• WHAT NEEDS TO BE DONE:
Go through the records and report each line holding the string "high".

• MATERIALS PROVIDED:

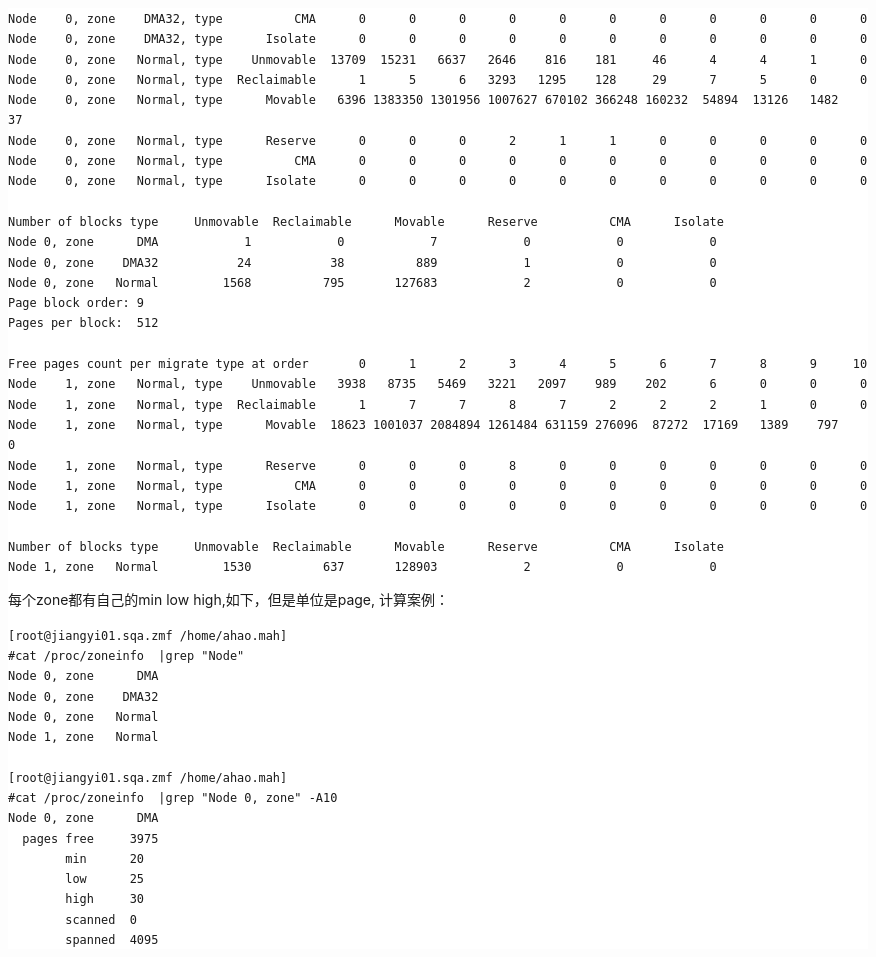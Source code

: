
 ```
Node    0, zone    DMA32, type          CMA      0      0      0      0      0      0      0      0      0      0      0
Node    0, zone    DMA32, type      Isolate      0      0      0      0      0      0      0      0      0      0      0
Node    0, zone   Normal, type    Unmovable  13709  15231   6637   2646    816    181     46      4      4      1      0
Node    0, zone   Normal, type  Reclaimable      1      5      6   3293   1295    128     29      7      5      0      0
Node    0, zone   Normal, type      Movable   6396 1383350 1301956 1007627 670102 366248 160232  54894  13126   1482     37
Node    0, zone   Normal, type      Reserve      0      0      0      2      1      1      0      0      0      0      0
Node    0, zone   Normal, type          CMA      0      0      0      0      0      0      0      0      0      0      0
Node    0, zone   Normal, type      Isolate      0      0      0      0      0      0      0      0      0      0      0

Number of blocks type     Unmovable  Reclaimable      Movable      Reserve          CMA      Isolate
Node 0, zone      DMA            1            0            7            0            0            0
Node 0, zone    DMA32           24           38          889            1            0            0
Node 0, zone   Normal         1568          795       127683            2            0            0
Page block order: 9
Pages per block:  512

Free pages count per migrate type at order       0      1      2      3      4      5      6      7      8      9     10
Node    1, zone   Normal, type    Unmovable   3938   8735   5469   3221   2097    989    202      6      0      0      0
Node    1, zone   Normal, type  Reclaimable      1      7      7      8      7      2      2      2      1      0      0
Node    1, zone   Normal, type      Movable  18623 1001037 2084894 1261484 631159 276096  87272  17169   1389    797      0
Node    1, zone   Normal, type      Reserve      0      0      0      8      0      0      0      0      0      0      0
Node    1, zone   Normal, type          CMA      0      0      0      0      0      0      0      0      0      0      0
Node    1, zone   Normal, type      Isolate      0      0      0      0      0      0      0      0      0      0      0

Number of blocks type     Unmovable  Reclaimable      Movable      Reserve          CMA      Isolate
Node 1, zone   Normal         1530          637       128903            2            0            0
```

每个zone都有自己的min low high,如下，但是单位是page, 计算案例：

```
[root@jiangyi01.sqa.zmf /home/ahao.mah]
#cat /proc/zoneinfo  |grep "Node"
Node 0, zone      DMA
Node 0, zone    DMA32
Node 0, zone   Normal
Node 1, zone   Normal

[root@jiangyi01.sqa.zmf /home/ahao.mah]
#cat /proc/zoneinfo  |grep "Node 0, zone" -A10
Node 0, zone      DMA
  pages free     3975
        min      20
        low      25
        high     30
        scanned  0
        spanned  4095
```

• ANSWER SECTION:
每个zone都有自己的min low high,如下，但是单位是page, 计算案例：
        high     30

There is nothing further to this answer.